A meio de Agosto comecei a controlar a subida das marés e entrei numa de animal recolector: objectico - apanhar marisco,como forma de variar a rotina e vergar a espinha. Apanhei mexilhão, búzios, percebas e lapas nas pedras do fundo do esporão. E confesso: foi uma experiência que vou repetir. O ambiente, o céu e o mar foram de uma paz tão profunda, que se não fosse a minha avidez de encher o balde de frutos do mar teria apreciado com êxtase. Mesmo assim tive vislumbres de compensação, câimbras nas pernas e dores nas costas que me regalaram. Sou uma cria de Viriato usada, mas ainda com genica suficiente para curtir o meu imaginário.
Ainda nas férias, num dia de nevoeirada junto ao mar, entrei numa de colher aniz para fazer a minha anizada de Inverno. Reparei então que havia caraçóis aos milhares em cima de tudo que fosse verdura.
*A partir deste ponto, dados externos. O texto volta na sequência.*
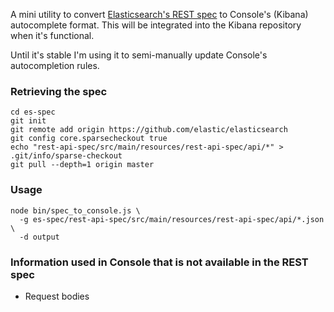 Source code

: A mini utility to convert [Elasticsearch's REST spec](https://github.com/elastic/elasticsearch/blob/master/rest-api-spec) to Console's (Kibana) autocomplete format.  This will be integrated into the Kibana repository when it's functional.


Until it's stable I'm using it to semi-manually update Console's autocompletion rules.



### Retrieving the spec
```
cd es-spec
git init
git remote add origin https://github.com/elastic/elasticsearch
git config core.sparsecheckout true
echo "rest-api-spec/src/main/resources/rest-api-spec/api/*" > .git/info/sparse-checkout
git pull --depth=1 origin master
```

### Usage
```
node bin/spec_to_console.js \
  -g es-spec/rest-api-spec/src/main/resources/rest-api-spec/api/*.json \
  -d output
```

### Information used in Console that is not available in the REST spec
* Request bodies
Isso deu-me logo outra ideia para passar o tempo fora de casa: apanhar caracóis.
Passados uns dias, noutra tarde pouco propícia para fazer praia, disse à mulher para ir buscar o camuflado da tropa, uma camisa de mangas compridas para não me esfolar nas ervas e umas sapatilhas velhas. Estacionei o carro junto ao quartel de máquinas pesadas da tropa e a mulher não me quis acompanhar, por estar muito abafado e as ervas secas e altas a irem arranhar. Ficou a ler "O poder do silêncio" de Castaneda sózinha, até aparecerem tipos de passagem a travar e a quererem meter-se com ela: ficou tão assustada que fechou as portas todas, e amaldiçoou os pataqueiros maxistas que não podem ver uma mulher tranquila em paz. Uma hora depois apareci a resfolegar com o calor, abafado pela camisa, com mais flôr de aniz, uns talos grossos para fazer experiências, e um balde cheio de caracóis fresquinhos.
Dias depois, já mais para o fim do mês, o mar baixou bastante e comecei a ver seixos polidos e belas pedras lavadas pelo mar debaixo dos meus pés. Adoro geologia e não resisti a investigar aquilo que os meus olhos viam entrelinhas. Resultado: durante três dias andei com os pés na água a levar com calhaus nos tornozelos e a recolher pedras. Devo ter carregado algumas dezenas de quilos que trouxe para casa, para proteger vasos dos caracóis, decorar o ambiente e fotografá-las. O resultado, apesar do calor abrasador no pátio, foi mais do que recompensador.
Como se pode ver pelo que escrevi, com um pouco de boa-vontade e imaginação, não só se pode encher o frigorífico com bons petiscos, como praticar ao mesmo tempo um pouco de exercício, coisa que não mata ninguém.